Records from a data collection
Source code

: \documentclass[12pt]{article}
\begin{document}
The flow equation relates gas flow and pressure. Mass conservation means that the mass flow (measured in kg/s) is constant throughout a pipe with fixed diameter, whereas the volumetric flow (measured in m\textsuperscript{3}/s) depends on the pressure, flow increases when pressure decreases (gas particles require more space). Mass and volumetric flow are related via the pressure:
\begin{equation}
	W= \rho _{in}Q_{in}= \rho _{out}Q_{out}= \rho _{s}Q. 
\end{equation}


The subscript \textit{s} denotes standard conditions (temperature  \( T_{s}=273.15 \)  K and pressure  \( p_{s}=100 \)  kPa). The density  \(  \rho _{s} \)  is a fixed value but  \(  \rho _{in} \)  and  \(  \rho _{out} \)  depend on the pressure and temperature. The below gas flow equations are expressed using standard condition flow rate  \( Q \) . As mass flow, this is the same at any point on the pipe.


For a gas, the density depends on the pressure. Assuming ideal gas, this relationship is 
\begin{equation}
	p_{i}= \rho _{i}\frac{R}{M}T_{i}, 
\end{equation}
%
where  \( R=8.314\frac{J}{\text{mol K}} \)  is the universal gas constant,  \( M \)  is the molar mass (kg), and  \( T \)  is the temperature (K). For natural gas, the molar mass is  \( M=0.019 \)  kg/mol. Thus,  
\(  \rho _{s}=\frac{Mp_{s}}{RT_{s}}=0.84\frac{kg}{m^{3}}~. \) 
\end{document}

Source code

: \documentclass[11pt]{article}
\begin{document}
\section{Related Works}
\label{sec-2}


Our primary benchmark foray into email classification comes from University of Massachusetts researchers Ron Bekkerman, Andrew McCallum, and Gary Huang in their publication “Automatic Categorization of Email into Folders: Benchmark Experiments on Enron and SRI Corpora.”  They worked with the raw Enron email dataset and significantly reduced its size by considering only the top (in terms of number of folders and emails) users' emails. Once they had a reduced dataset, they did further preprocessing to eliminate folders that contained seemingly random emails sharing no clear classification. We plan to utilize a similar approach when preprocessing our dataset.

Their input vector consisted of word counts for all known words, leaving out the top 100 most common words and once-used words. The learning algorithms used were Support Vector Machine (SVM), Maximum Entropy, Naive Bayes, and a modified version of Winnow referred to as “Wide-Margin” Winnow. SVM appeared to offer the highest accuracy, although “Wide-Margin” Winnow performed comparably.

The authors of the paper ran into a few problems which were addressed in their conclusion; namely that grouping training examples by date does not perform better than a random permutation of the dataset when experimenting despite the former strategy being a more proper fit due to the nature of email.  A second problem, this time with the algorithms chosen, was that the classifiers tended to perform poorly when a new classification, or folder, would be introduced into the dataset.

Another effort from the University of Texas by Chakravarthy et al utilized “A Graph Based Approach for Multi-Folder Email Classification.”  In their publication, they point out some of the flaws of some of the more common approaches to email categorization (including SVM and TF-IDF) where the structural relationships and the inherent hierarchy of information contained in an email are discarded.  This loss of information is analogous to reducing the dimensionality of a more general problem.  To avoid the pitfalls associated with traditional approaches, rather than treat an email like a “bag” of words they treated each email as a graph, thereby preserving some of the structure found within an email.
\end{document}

EXERCISE DESCRIPTION
Using the data above, return every line that contains the string "algorithms".

ANSWER BOX
Their input vector consisted of word counts for all known words, leaving out the top 100 most common words and once-used words. The learning algorithms used were Support Vector Machine (SVM), Maximum Entropy, Naive Bayes, and a modified version of Winnow referred to as “Wide-Margin” Winnow. SVM appeared to offer the highest accuracy, although “Wide-Margin” Winnow performed comparably.
The authors of the paper ran into a few problems which were addressed in their conclusion; namely that grouping training examples by date does not perform better than a random permutation of the dataset when experimenting despite the former strategy being a more proper fit due to the nature of email.  A second problem, this time with the algorithms chosen, was that the classifiers tended to perform poorly when a new classification, or folder, would be introduced into the dataset.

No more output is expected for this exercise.